本研究探讨了细胞分裂素在适度限制供水（MWL）调控小麦灌浆期氮素从源到库转运过程中的作用。采用低氮（LN）、中氮（MN）和高氮（HN）三种施氮水平进行田间实验，并在每个氮肥施用水平下设置了两种土壤水分处理：常规充充分灌溉（CWW）和花后适度限制供水（MWL）。结果表明，MWL处理优化了氮素、总游离氨基酸、反式玉米烯（Z）和反式玉米烯核苷（ZR）从源器官（茎和叶）向库器官（穗）的再分配。与CWW处理相比，MWL处理下茎和叶中的蛋白水解酶（包括内肽酶、羧肽酶和氨基肽酶）的活性，以及穗中总游离氨基酸转运蛋白基因的表达水平显著提高，并且与穗中Z+ZR水平密切相关。向茎和叶喷施6-呋喃基氨基嘌呤（KT，一种合成细胞分裂素）显著抑制了蛋白水解酶活性，促进了氮素在茎和叶中的滞留，减少了库器官中的氮积累，从而降低了氮收获指数。相比之下，向穗喷施KT显著上调了FAA转运蛋白基因的表达，减少了源器官（茎和叶）中的氮滞留，增加了库器官（穗）中的氮积累，并提高了氮收获指数。在HN条件下，MWL处理对氮源库间转运的促进作用明显强于LN和MN条件。研究结果表明，花后适度限制供水通过重新分配小麦中的细胞分裂素（Z+ZR）来增强氮素从源器官到库器官的再分配，协同增加了小麦的产量和氮素利用效率。

Abstract:

This study examined the involvement of cytokinins in the process by which moderate water limitation (MWL) mediates nitrogen (N) remobilization from source to sink during the grain-filling phase in wheat. Field experiments were performed using N application rates of low (LN), medium (MN), and high (HN). Two soil moisture regimes were implemented for each N rate: conventional well-watered (CWW) and MWL post anthesis. The MWL application optimized N, total free amino acids (FAA), and trans-zeatin (Z)+trans-zeatin riboside (ZR) reallocation from the source organs (stems and leaves) to the sink organ (spikes) in wheat. Compared to those in the CWW regime, the activities of proteolytic enzymes, including endopeptidase, carboxypeptidase, and aminopeptidase within stems and leaves, and the expression levels of total FAA transporter genes in spikes were significantly elevated in the MWL regime, showing a close correlation with the Z+ZR levels in the spikes. Application of kinetin to stems and leaves significantly inhibited proteolytic enzyme activities, promoting N retention in stems and leaves, decreasing N accumulation in the sink organ, and reducing the N harvest index. In contrast, applying kinetin to spikes significantly upregulated expression levels of FAA transporter genes, reducing N retention in stems and leaves, increasing N accumulation in the sink organ, and raising the N harvest index. Such facilitation induced by the MWL in the remobilization of N from source to sink was greater at HN than at LN or MN. Results demonstrate that post-anthesis MWL can significantly intensify the remobilization of N from source to sink, while also synergistically enhancing grain yield and N use efficiency through strategically redistributing cytokinins (Z+ZR) between source and sink in wheat.
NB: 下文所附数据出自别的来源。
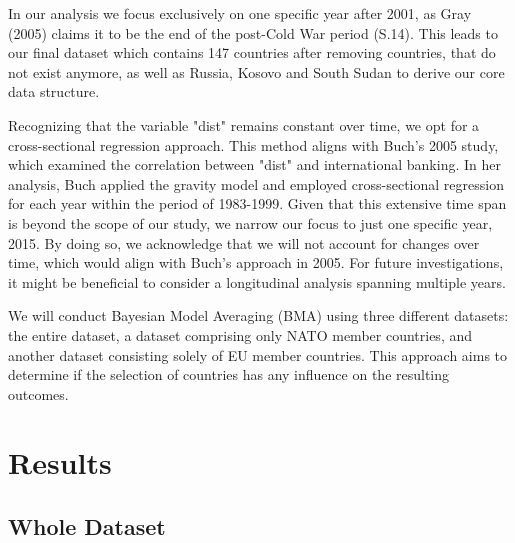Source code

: \documentclass[12pt,a4paper]{article}
\begin{document}
In our analysis we focus exclusively on one specific year after 2001, as Gray (2005) claims it to be the end of the post-Cold War period (S.14). This leads to our final dataset which contains 147 countries after removing countries, that do not exist anymore, as well as Russia, Kosovo and South Sudan to derive our core data structure.

Recognizing that the variable "dist" remains constant over time, we opt for a cross-sectional regression approach. This method aligns with Buch's 2005 study, which examined the correlation between "dist" and international banking. In her analysis, Buch applied the gravity model and employed cross-sectional regression for each year within the period of 1983-1999. Given that this extensive time span is beyond the scope of our study, we narrow our focus to just one specific year, 2015. By doing so, we acknowledge that we will not account for changes over time, which would align with Buch's approach in 2005. For future investigations, it might be beneficial to consider a longitudinal analysis spanning multiple years. 

We will conduct Bayesian Model Averaging (BMA) using three different datasets: the entire dataset, a dataset comprising only NATO member countries, and another dataset consisting solely of EU member countries. This approach aims to determine if the selection of countries has any influence on the resulting outcomes. \\

 
\section{Results}
\subsection{Whole Dataset}
\end{document}
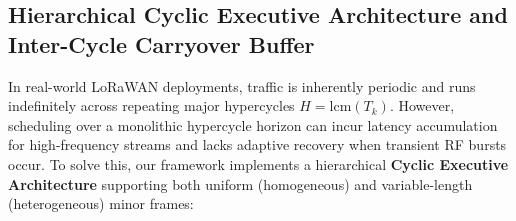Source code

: \documentclass{article}
\begin{document}
\subsection{Hierarchical Cyclic Executive Architecture and Inter-Cycle Carryover Buffer}
\label{subsec:cyclic_executive}

In real-world LoRaWAN deployments, traffic is inherently periodic and runs indefinitely across repeating major hypercycles $H = \text{lcm}(T_k)$. However, scheduling over a monolithic hypercycle horizon can incur latency accumulation for high-frequency streams and lacks adaptive recovery when transient RF bursts occur. To solve this, our framework implements a hierarchical \textbf{Cyclic Executive Architecture} supporting both uniform (homogeneous) and variable-length (heterogeneous) minor frames:
\end{document}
Key words: cytokinins , moderate water limitation , nitrogen remobilization , nitrogen use efficiency , wheat (Triticum aestivum L.)

Ying Liu, Jiangyao Fu, Haotian Chen, Yajun Zhang, Siyu Li, Kuanyu Zhu, Yunji Xu, Weilu Wang, Junfei Gu, Hao Zhang, Zhiqin Wang, Lijun Liu, Jianhua Zhang, Weiyang Zhang, Jianchang Yang. 灌浆期适度限制供水通过重新分配细胞分裂素促进小麦氮素由源到库的转运[J]. Journal of Integrative Agriculture, 2026, 25(5): 1857-1870.

Ying Liu, Jiangyao Fu, Haotian Chen, Yajun Zhang, Siyu Li, Kuanyu Zhu, Yunji Xu, Weilu Wang, Junfei Gu, Hao Zhang, Zhiqin Wang, Lijun Liu, Jianhua Zhang, Weiyang Zhang, Jianchang Yang. Cytokinins redistributing drives nitrogen remobilization from source to sink in wheat under moderate water limitation during grain filling[J]. Journal of Integrative Agriculture, 2026, 25(5): 1857-1870.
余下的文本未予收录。